§ Supplied material:
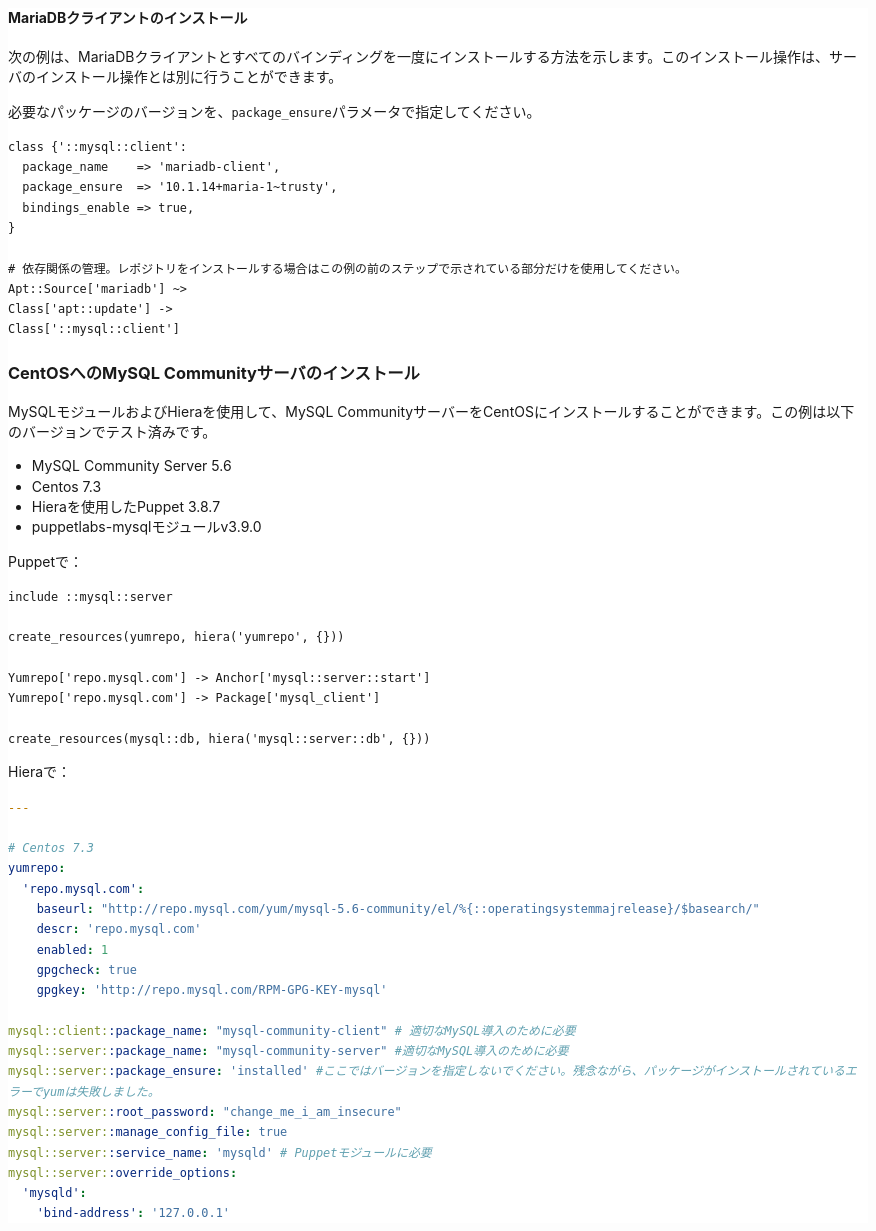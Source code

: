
 ```puppet
```

#### MariaDBクライアントのインストール

次の例は、MariaDBクライアントとすべてのバインディングを一度にインストールする方法を示します。このインストール操作は、サーバのインストール操作とは別に行うことができます。

必要なパッケージのバージョンを、`package_ensure`パラメータで指定してください。

```puppet
class {'::mysql::client':
  package_name    => 'mariadb-client',
  package_ensure  => '10.1.14+maria-1~trusty',
  bindings_enable => true,
}

# 依存関係の管理。レポジトリをインストールする場合はこの例の前のステップで示されている部分だけを使用してください。
Apt::Source['mariadb'] ~>
Class['apt::update'] ->
Class['::mysql::client']
```

### CentOSへのMySQL Communityサーバのインストール

MySQLモジュールおよびHieraを使用して、MySQL CommunityサーバーをCentOSにインストールすることができます。この例は以下のバージョンでテスト済みです。

* MySQL Community Server 5.6
* Centos 7.3
* Hieraを使用したPuppet 3.8.7 
* puppetlabs-mysqlモジュールv3.9.0

Puppetで：

```puppet
include ::mysql::server

create_resources(yumrepo, hiera('yumrepo', {}))

Yumrepo['repo.mysql.com'] -> Anchor['mysql::server::start']
Yumrepo['repo.mysql.com'] -> Package['mysql_client']

create_resources(mysql::db, hiera('mysql::server::db', {}))
```

Hieraで：

```yaml
---

# Centos 7.3
yumrepo:
  'repo.mysql.com':
    baseurl: "http://repo.mysql.com/yum/mysql-5.6-community/el/%{::operatingsystemmajrelease}/$basearch/"
    descr: 'repo.mysql.com'
    enabled: 1
    gpgcheck: true
    gpgkey: 'http://repo.mysql.com/RPM-GPG-KEY-mysql'

mysql::client::package_name: "mysql-community-client" # 適切なMySQL導入のために必要
mysql::server::package_name: "mysql-community-server" #適切なMySQL導入のために必要
mysql::server::package_ensure: 'installed' #ここではバージョンを指定しないでください。残念ながら、パッケージがインストールされているエラーでyumは失敗しました。
mysql::server::root_password: "change_me_i_am_insecure"
mysql::server::manage_config_file: true
mysql::server::service_name: 'mysqld' # Puppetモジュールに必要
mysql::server::override_options:
  'mysqld':
    'bind-address': '127.0.0.1'
```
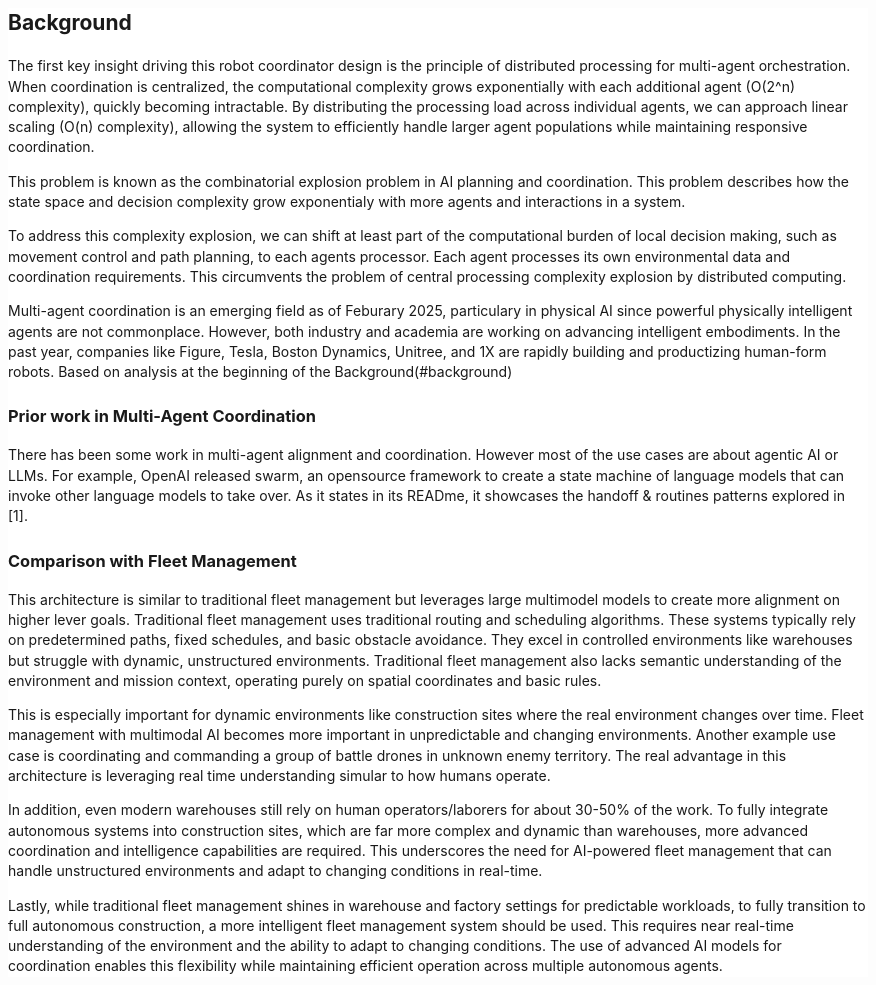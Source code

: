 ## Background
The first key insight driving this robot coordinator design is the principle of distributed processing for multi-agent orchestration. When coordination is centralized, the computational complexity grows exponentially with each additional agent (O(2^n) complexity), quickly becoming intractable. By distributing the processing load across individual agents, we can approach linear scaling (O(n) complexity), allowing the system to efficiently handle larger agent populations while maintaining responsive coordination.

This problem is known as the combinatorial explosion problem in AI planning and coordination. This problem describes how the state space and decision complexity grow exponentialy with more agents and interactions in a system.

To address this complexity explosion, we can shift at least part of the computational burden of local decision making, such as movement control and path planning, to each agents processor. Each agent processes its own environmental data and coordination requirements. This circumvents the problem of central processing complexity explosion by distributed computing. 

Multi-agent coordination is an emerging field as of Feburary 2025, particulary in physical AI since powerful physically intelligent agents are not commonplace. However, both industry and academia are working on advancing intelligent embodiments. In the past year, companies like Figure, Tesla, Boston Dynamics, Unitree, and 1X are rapidly building and productizing human-form robots. Based on analysis at the beginning of the Background(#background)

### Prior work in Multi-Agent Coordination
There has been some work in multi-agent alignment and coordination. However most of the use cases are about agentic AI or LLMs. For example, OpenAI released swarm, an opensource framework to create a state machine of language models that can invoke other language models to take over. As it states in its READme, it showcases the handoff & routines patterns explored in [1].

### Comparison with Fleet Management
This architecture is similar to traditional fleet management but leverages large multimodel models to create more alignment on higher lever goals. Traditional fleet management uses traditional routing and scheduling algorithms. These systems typically rely on predetermined paths, fixed schedules, and basic obstacle avoidance. They excel in controlled environments like warehouses but struggle with dynamic, unstructured environments. Traditional fleet management also lacks semantic understanding of the environment and mission context, operating purely on spatial coordinates and basic rules.

This is especially important for dynamic environments like construction sites where the real environment changes over time. Fleet management with multimodal AI becomes more important in unpredictable and changing environments. Another example use case is coordinating and commanding a group of battle drones in unknown enemy territory. The real advantage in this architecture is leveraging real time understanding simular to how humans operate.  

In addition, even modern warehouses still rely on human operators/laborers for about 30-50% of the work. To fully integrate autonomous systems into construction sites, which are far more complex and dynamic than warehouses, more advanced coordination and intelligence capabilities are required. This underscores the need for AI-powered fleet management that can handle unstructured environments and adapt to changing conditions in real-time.

Lastly, while traditional fleet management shines in warehouse and factory settings for predictable workloads, to fully transition to full autonomous construction, a more intelligent fleet management system should be used. This requires near real-time understanding of the environment and the ability to adapt to changing conditions. The use of advanced AI models for coordination enables this flexibility while maintaining efficient operation across multiple autonomous agents.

§ Work required:
Print the listing again exactly, please. Keep the pictures out of it.

§ Finished exercise:
Source code

:
 ```puppet
```

#### MariaDBクライアントのインストール

次の例は、MariaDBクライアントとすべてのバインディングを一度にインストールする方法を示します。このインストール操作は、サーバのインストール操作とは別に行うことができます。

必要なパッケージのバージョンを、`package_ensure`パラメータで指定してください。

```puppet
class {'::mysql::client':
  package_name    => 'mariadb-client',
  package_ensure  => '10.1.14+maria-1~trusty',
  bindings_enable => true,
}

# 依存関係の管理。レポジトリをインストールする場合はこの例の前のステップで示されている部分だけを使用してください。
Apt::Source['mariadb'] ~>
Class['apt::update'] ->
Class['::mysql::client']
```

### CentOSへのMySQL Communityサーバのインストール

MySQLモジュールおよびHieraを使用して、MySQL CommunityサーバーをCentOSにインストールすることができます。この例は以下のバージョンでテスト済みです。

* MySQL Community Server 5.6
* Centos 7.3
* Hieraを使用したPuppet 3.8.7 
* puppetlabs-mysqlモジュールv3.9.0

Puppetで：

```puppet
include ::mysql::server

create_resources(yumrepo, hiera('yumrepo', {}))

Yumrepo['repo.mysql.com'] -> Anchor['mysql::server::start']
Yumrepo['repo.mysql.com'] -> Package['mysql_client']

create_resources(mysql::db, hiera('mysql::server::db', {}))
```

Hieraで：

```yaml
---

# Centos 7.3
yumrepo:
  'repo.mysql.com':
    baseurl: "http://repo.mysql.com/yum/mysql-5.6-community/el/%{::operatingsystemmajrelease}/$basearch/"
    descr: 'repo.mysql.com'
    enabled: 1
    gpgcheck: true
    gpgkey: 'http://repo.mysql.com/RPM-GPG-KEY-mysql'

mysql::client::package_name: "mysql-community-client" # 適切なMySQL導入のために必要
mysql::server::package_name: "mysql-community-server" #適切なMySQL導入のために必要
mysql::server::package_ensure: 'installed' #ここではバージョンを指定しないでください。残念ながら、パッケージがインストールされているエラーでyumは失敗しました。
mysql::server::root_password: "change_me_i_am_insecure"
mysql::server::manage_config_file: true
mysql::server::service_name: 'mysqld' # Puppetモジュールに必要
mysql::server::override_options:
  'mysqld':
    'bind-address': '127.0.0.1'
```
Source code

: ## Background
The first key insight driving this robot coordinator design is the principle of distributed processing for multi-agent orchestration. When coordination is centralized, the computational complexity grows exponentially with each additional agent (O(2^n) complexity), quickly becoming intractable. By distributing the processing load across individual agents, we can approach linear scaling (O(n) complexity), allowing the system to efficiently handle larger agent populations while maintaining responsive coordination.

This problem is known as the combinatorial explosion problem in AI planning and coordination. This problem describes how the state space and decision complexity grow exponentialy with more agents and interactions in a system.

To address this complexity explosion, we can shift at least part of the computational burden of local decision making, such as movement control and path planning, to each agents processor. Each agent processes its own environmental data and coordination requirements. This circumvents the problem of central processing complexity explosion by distributed computing. 

Multi-agent coordination is an emerging field as of Feburary 2025, particulary in physical AI since powerful physically intelligent agents are not commonplace. However, both industry and academia are working on advancing intelligent embodiments. In the past year, companies like Figure, Tesla, Boston Dynamics, Unitree, and 1X are rapidly building and productizing human-form robots. Based on analysis at the beginning of the Background(#background)

### Prior work in Multi-Agent Coordination
There has been some work in multi-agent alignment and coordination. However most of the use cases are about agentic AI or LLMs. For example, OpenAI released swarm, an opensource framework to create a state machine of language models that can invoke other language models to take over. As it states in its READme, it showcases the handoff & routines patterns explored in [1].

### Comparison with Fleet Management
This architecture is similar to traditional fleet management but leverages large multimodel models to create more alignment on higher lever goals. Traditional fleet management uses traditional routing and scheduling algorithms. These systems typically rely on predetermined paths, fixed schedules, and basic obstacle avoidance. They excel in controlled environments like warehouses but struggle with dynamic, unstructured environments. Traditional fleet management also lacks semantic understanding of the environment and mission context, operating purely on spatial coordinates and basic rules.

This is especially important for dynamic environments like construction sites where the real environment changes over time. Fleet management with multimodal AI becomes more important in unpredictable and changing environments. Another example use case is coordinating and commanding a group of battle drones in unknown enemy territory. The real advantage in this architecture is leveraging real time understanding simular to how humans operate.  

In addition, even modern warehouses still rely on human operators/laborers for about 30-50% of the work. To fully integrate autonomous systems into construction sites, which are far more complex and dynamic than warehouses, more advanced coordination and intelligence capabilities are required. This underscores the need for AI-powered fleet management that can handle unstructured environments and adapt to changing conditions in real-time.

Lastly, while traditional fleet management shines in warehouse and factory settings for predictable workloads, to fully transition to full autonomous construction, a more intelligent fleet management system should be used. This requires near real-time understanding of the environment and the ability to adapt to changing conditions. The use of advanced AI models for coordination enables this flexibility while maintaining efficient operation across multiple autonomous agents.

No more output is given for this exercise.